We recognise that we have a duty of care to promote approaches to responsible innovation that will initiate ongoing reflection about the potential ethical and societal implications of the research that we sponsor. We encourage our research community to do likewise.
In common with other funding for AI across UKRI, this grant will be required to embed principles of responsible innovation and those of trusted research throughout their activities. You will be expected to engage with the relevant regulatory bodies where concerns may arise under the National Security and Investment Act. Aspects of bias, privacy, security and ethics should be considered where appropriate.
UKRI’s environmental sustainability strategy lays out our ambition to actively lead environmental sustainability across our sectors. This includes a vision to ensure that all major investment and funding decisions we make are directly informed by environmental sustainability, recognising environmental benefits as well as potential for environmental harm.
In alignment with this, UKRI is tackling the challenge of environmental sustainability through our ‘building a green future’ strategic theme.
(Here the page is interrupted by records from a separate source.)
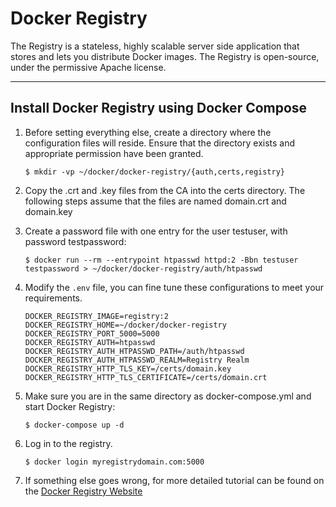 # Docker Registry

The Registry is a stateless, highly scalable server side application that stores and lets you distribute Docker images.
The Registry is open-source, under the permissive Apache license.

---

## Install Docker Registry using Docker Compose

1. Before setting everything else, create a directory where the configuration files will reside. Ensure that the
   directory exists and appropriate permission have been granted.

   ```shell
   $ mkdir -vp ~/docker/docker-registry/{auth,certs,registry}
   ```

2. Copy the .crt and .key files from the CA into the certs directory. The following steps assume that the files are
   named domain.crt and domain.key

3. Create a password file with one entry for the user testuser, with password testpassword:

   ```shell
   $ docker run --rm --entrypoint htpasswd httpd:2 -Bbn testuser testpassword > ~/docker/docker-registry/auth/htpasswd
   ```
   
4. Modify the `.env` file, you can fine tune these configurations to meet your requirements.

   ```properties
   DOCKER_REGISTRY_IMAGE=registry:2
   DOCKER_REGISTRY_HOME=~/docker/docker-registry
   DOCKER_REGISTRY_PORT_5000=5000
   DOCKER_REGISTRY_AUTH=htpasswd
   DOCKER_REGISTRY_AUTH_HTPASSWD_PATH=/auth/htpasswd
   DOCKER_REGISTRY_AUTH_HTPASSWD_REALM=Registry Realm
   DOCKER_REGISTRY_HTTP_TLS_KEY=/certs/domain.key
   DOCKER_REGISTRY_HTTP_TLS_CERTIFICATE=/certs/domain.crt
   ```

5. Make sure you are in the same directory as docker-compose.yml and start Docker Registry:

   ```shell
   $ docker-compose up -d
   ```
   
6. Log in to the registry.

   ```shell
   $ docker login myregistrydomain.com:5000
   ```

7. If something else goes wrong, for more detailed tutorial can be found on
   the [Docker Registry Website](https://docs.docker.com/registry/) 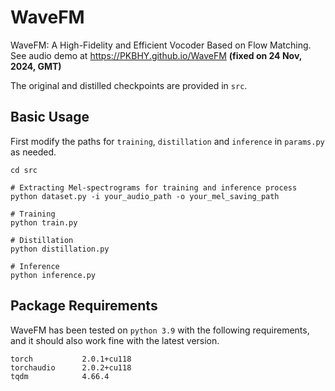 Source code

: # WaveFM

WaveFM: A High-Fidelity and Efficient Vocoder Based on Flow Matching. See audio demo at https://PKBHY.github.io/WaveFM **(fixed on 24 Nov, 2024, GMT)**

The original and distilled checkpoints are provided in `src`. 

## Basic Usage

First modify the paths for `training`, `distillation` and `inference` in `params.py` as needed. 

```
cd src

# Extracting Mel-spectrograms for training and inference process
python dataset.py -i your_audio_path -o your_mel_saving_path

# Training
python train.py

# Distillation
python distillation.py

# Inference
python inference.py
```

## Package Requirements

WaveFM has been tested on `python 3.9` with the following requirements, and it should also work fine with the latest version.

```
torch           2.0.1+cu118
torchaudio      2.0.2+cu118
tqdm            4.66.4
```
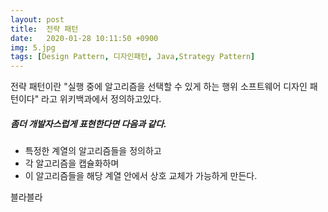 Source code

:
 ```yaml
---
layout: post
title:  전략 패턴
date:   2020-01-28 10:11:50 +0900
img: 5.jpg
tags: [Design Pattern, 디자인패턴, Java,Strategy Pattern]
---
```

전략 패턴이란 "실행 중에 알고리즘을 선택할 수 있게 하는 행위 소프트웨어 디자인 패턴이다" 라고 위키백과에서 정의하고있다.
##### 좀더 개발자스럽게 표현한다면 다음과 같다. 
* 특정한 계열의 알고리즘들을 정의하고
* 각 알고리즘을 캡슐화하며
* 이 알고리즘들을 해당 계열 안에서 상호 교체가 가능하게 만든다.

블라블라 
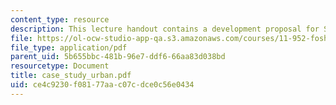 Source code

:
 ```yaml
---
content_type: resource
description: This lecture handout contains a development proposal for Singapore.
file: https://ol-ocw-studio-app-qa.s3.amazonaws.com/courses/11-952-foshan-china-workshop-spring-2004/ce4c9230f08177aac07cdce0c56e0434_case_study_urban.pdf
file_type: application/pdf
parent_uid: 5b655bbc-481b-96e7-ddf6-66aa83d038bd
resourcetype: Document
title: case_study_urban.pdf
uid: ce4c9230-f081-77aa-c07c-dce0c56e0434
---
```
This aims to develop whole systems solutions to improve the health of our environment and deliver net zero, securing prosperity across the whole of the UK.
Environmental sustainability is a broad term but may include consideration of such broad areas as:
- reducing carbon emissions
- protecting and enhancing the natural environment and biodiversity
- waste or pollution elimination
- resource efficiency and a circular economy
UKRI expects its grants to embed careful consideration of environmental sustainability at all stages of the research and innovation process and throughout the lifetime of the grant.
You should ensure that environmental impact and mitigation of the proposed networking, research approaches and operations, as well as the associated project outputs, methodologies developed across science and engineering and outcomes is considered.
Furthermore, opportunities should be sought to influence others and leave a legacy of environmental sustainability within the broader operations of your academic and industry partners.
Equality, diversity and inclusion (EDI)
UKRI is committed to achieving equality of opportunity for all and aims to create an inclusive environment that encourages excellence in scientific research through good equalities practice.
Diversity is one of the core UKRI values, and we are working to ensure that the ways in which we fund embrace a diversity of:
- geographical locations
There has been a longstanding lack of diversity in the data science and AI sectors, particularly with regard to gender and ethnicity. We strongly encourage applications from under-represented groups.
Read more about our expectations for EDI.
Applicants planning to include international collaborators on their proposal should visit Trusted Research for guidance on getting the most out of international collaboration while protecting intellectual property, sensitive research and personal information.